## What the exercise asks
Search the records below for the word "contains", then return every line where it appears.

[Stored records]
⟨

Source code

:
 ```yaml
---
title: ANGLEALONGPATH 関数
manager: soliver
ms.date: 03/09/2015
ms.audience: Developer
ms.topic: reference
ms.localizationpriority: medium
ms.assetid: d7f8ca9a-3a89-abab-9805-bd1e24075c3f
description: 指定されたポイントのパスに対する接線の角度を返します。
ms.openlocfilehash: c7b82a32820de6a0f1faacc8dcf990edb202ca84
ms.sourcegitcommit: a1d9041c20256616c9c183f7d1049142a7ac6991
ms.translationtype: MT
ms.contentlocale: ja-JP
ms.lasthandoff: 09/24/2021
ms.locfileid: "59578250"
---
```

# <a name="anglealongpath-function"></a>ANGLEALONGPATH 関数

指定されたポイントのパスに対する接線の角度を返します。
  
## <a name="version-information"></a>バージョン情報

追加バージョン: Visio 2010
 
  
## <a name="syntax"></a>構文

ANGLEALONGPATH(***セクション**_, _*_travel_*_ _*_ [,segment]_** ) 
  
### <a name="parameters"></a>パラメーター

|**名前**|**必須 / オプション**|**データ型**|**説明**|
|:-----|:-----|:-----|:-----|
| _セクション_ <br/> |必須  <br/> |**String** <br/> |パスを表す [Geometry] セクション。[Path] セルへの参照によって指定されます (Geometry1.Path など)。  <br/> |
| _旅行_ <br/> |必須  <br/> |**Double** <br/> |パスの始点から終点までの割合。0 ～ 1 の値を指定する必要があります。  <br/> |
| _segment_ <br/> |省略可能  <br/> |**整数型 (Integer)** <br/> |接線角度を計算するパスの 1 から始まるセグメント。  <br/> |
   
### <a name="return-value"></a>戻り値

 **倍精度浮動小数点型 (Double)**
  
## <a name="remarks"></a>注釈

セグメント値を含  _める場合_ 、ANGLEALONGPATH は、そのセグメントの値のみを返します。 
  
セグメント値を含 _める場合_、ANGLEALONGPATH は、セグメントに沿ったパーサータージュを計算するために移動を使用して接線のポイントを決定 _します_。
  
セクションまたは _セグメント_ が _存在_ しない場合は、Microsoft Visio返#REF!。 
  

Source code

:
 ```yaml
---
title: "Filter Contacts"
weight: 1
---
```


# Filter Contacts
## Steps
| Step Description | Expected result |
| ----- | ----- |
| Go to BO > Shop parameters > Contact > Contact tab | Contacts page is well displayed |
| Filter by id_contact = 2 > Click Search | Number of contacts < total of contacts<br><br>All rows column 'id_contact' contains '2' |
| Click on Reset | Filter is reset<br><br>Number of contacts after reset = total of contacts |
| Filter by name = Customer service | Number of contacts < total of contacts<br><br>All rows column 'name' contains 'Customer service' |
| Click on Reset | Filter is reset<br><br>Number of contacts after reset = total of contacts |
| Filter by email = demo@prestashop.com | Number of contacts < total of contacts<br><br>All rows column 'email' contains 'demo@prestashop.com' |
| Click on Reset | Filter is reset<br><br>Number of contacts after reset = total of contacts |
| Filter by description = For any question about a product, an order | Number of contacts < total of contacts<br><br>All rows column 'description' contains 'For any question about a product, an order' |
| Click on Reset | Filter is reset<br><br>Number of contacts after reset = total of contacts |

⟩

## Solution to the problem
| Filter by id_contact = 2 > Click Search | Number of contacts < total of contacts<br><br>All rows column 'id_contact' contains '2' |
| Filter by name = Customer service | Number of contacts < total of contacts<br><br>All rows column 'name' contains 'Customer service' |
| Filter by email = demo@prestashop.com | Number of contacts < total of contacts<br><br>All rows column 'email' contains 'demo@prestashop.com' |
| Filter by description = For any question about a product, an order | Number of contacts < total of contacts<br><br>All rows column 'description' contains 'For any question about a product, an order' |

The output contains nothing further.